Problem description ▸
Your answer should be an exact copy of the lines from the start of the entries to the line containing "- 💾 **Image", both included.

[Saved data entries]
□ □ □ □

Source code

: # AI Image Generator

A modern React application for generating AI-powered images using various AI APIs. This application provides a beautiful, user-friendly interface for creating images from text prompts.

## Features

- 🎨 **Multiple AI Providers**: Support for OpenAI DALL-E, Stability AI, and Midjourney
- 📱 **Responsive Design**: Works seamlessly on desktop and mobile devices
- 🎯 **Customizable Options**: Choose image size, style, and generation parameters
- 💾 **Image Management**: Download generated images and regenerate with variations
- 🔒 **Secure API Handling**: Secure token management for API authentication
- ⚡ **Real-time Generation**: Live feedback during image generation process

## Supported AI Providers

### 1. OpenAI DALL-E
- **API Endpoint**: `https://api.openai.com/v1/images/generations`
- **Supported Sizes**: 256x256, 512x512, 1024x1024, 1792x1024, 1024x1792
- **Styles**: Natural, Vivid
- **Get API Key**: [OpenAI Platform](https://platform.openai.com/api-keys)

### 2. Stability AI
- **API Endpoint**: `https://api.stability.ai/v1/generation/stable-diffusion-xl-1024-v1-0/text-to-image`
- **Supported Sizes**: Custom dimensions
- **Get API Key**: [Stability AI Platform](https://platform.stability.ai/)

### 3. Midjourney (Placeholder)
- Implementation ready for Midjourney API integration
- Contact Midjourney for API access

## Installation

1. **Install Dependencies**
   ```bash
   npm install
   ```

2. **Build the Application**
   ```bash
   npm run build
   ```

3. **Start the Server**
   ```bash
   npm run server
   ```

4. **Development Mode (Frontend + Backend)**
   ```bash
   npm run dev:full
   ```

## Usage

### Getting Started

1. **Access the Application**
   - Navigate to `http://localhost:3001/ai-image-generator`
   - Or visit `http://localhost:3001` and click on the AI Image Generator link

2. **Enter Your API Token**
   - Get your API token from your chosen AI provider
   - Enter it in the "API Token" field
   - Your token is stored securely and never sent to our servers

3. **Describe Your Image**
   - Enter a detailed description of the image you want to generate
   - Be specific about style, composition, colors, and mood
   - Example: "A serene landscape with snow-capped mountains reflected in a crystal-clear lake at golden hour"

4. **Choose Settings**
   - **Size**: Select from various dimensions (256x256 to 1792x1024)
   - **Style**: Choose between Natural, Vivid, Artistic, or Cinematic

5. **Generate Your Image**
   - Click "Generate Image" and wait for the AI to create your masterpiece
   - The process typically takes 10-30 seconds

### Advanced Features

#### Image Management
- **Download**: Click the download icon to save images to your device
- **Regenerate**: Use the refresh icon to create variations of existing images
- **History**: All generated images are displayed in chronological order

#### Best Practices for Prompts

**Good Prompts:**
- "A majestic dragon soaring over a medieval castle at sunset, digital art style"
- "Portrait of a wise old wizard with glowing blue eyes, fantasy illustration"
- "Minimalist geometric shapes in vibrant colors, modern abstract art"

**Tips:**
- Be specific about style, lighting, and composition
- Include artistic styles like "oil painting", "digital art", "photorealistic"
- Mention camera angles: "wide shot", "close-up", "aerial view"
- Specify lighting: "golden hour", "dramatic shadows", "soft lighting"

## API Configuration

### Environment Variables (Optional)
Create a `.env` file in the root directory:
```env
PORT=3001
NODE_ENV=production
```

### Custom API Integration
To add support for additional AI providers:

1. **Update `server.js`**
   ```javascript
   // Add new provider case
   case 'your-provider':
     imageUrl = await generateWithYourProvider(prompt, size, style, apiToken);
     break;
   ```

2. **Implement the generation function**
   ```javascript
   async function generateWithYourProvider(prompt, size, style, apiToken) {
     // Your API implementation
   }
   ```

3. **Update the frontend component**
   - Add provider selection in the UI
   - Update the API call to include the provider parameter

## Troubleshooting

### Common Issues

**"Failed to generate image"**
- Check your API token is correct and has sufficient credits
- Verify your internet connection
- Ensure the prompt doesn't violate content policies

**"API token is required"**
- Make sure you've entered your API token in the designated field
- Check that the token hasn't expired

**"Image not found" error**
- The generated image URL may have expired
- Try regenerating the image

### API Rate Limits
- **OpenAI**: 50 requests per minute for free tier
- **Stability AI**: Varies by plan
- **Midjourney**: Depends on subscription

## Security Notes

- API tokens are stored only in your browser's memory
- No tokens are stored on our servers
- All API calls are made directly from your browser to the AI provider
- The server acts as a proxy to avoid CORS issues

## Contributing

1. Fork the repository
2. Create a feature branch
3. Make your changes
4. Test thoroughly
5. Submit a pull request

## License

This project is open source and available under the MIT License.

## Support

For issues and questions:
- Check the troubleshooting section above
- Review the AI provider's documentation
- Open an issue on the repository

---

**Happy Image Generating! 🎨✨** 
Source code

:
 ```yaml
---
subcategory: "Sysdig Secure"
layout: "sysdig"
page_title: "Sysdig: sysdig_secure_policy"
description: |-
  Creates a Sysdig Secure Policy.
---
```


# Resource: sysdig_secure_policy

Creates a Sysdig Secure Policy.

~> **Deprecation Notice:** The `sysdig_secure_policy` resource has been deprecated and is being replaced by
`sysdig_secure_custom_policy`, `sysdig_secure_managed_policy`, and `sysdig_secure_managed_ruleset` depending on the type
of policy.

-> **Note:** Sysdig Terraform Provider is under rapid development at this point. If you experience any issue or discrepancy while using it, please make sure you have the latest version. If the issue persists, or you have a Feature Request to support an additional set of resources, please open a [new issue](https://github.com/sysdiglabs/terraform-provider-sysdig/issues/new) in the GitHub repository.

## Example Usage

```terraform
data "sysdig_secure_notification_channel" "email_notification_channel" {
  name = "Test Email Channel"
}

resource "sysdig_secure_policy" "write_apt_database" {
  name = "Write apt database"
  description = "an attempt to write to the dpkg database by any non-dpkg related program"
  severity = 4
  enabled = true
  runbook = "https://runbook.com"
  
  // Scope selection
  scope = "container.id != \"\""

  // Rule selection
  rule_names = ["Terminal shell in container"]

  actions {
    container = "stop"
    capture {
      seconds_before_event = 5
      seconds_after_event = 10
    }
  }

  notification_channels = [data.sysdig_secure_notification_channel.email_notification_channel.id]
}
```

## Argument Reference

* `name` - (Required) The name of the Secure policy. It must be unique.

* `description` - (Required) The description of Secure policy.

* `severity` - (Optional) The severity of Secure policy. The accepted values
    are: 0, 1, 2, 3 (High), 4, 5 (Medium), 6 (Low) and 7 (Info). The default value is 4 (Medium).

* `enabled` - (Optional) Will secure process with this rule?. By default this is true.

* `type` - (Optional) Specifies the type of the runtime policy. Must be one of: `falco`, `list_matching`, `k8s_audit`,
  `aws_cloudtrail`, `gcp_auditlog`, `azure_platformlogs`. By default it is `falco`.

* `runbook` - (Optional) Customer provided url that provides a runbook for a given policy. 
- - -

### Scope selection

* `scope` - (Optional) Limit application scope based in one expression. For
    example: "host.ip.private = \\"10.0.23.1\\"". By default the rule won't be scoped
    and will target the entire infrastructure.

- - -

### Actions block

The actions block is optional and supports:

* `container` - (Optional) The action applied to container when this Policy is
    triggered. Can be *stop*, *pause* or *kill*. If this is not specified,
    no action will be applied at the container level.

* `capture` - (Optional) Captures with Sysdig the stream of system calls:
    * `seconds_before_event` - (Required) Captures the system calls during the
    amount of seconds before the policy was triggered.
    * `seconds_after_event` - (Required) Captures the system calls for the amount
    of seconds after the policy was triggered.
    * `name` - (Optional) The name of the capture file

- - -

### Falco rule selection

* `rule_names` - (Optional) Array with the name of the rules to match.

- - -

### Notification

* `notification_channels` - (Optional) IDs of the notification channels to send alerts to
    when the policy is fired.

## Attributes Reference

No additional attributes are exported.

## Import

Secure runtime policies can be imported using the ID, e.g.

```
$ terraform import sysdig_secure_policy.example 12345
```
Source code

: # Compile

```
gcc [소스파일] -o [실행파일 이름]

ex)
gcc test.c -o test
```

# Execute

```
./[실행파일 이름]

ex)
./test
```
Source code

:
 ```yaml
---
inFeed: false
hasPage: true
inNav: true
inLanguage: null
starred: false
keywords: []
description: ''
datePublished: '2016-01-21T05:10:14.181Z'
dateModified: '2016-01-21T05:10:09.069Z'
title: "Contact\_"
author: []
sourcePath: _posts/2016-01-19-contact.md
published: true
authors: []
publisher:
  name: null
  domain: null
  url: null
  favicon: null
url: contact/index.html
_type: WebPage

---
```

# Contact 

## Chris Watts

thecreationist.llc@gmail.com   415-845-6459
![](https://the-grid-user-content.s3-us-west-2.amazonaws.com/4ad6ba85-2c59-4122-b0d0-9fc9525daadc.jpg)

□ □ □ □

Task solution ▸
Source code

: # AI Image Generator

A modern React application for generating AI-powered images using various AI APIs. This application provides a beautiful, user-friendly interface for creating images from text prompts.

## Features

- 🎨 **Multiple AI Providers**: Support for OpenAI DALL-E, Stability AI, and Midjourney
- 📱 **Responsive Design**: Works seamlessly on desktop and mobile devices
- 🎯 **Customizable Options**: Choose image size, style, and generation parameters
- 💾 **Image Management**: Download generated images and regenerate with variations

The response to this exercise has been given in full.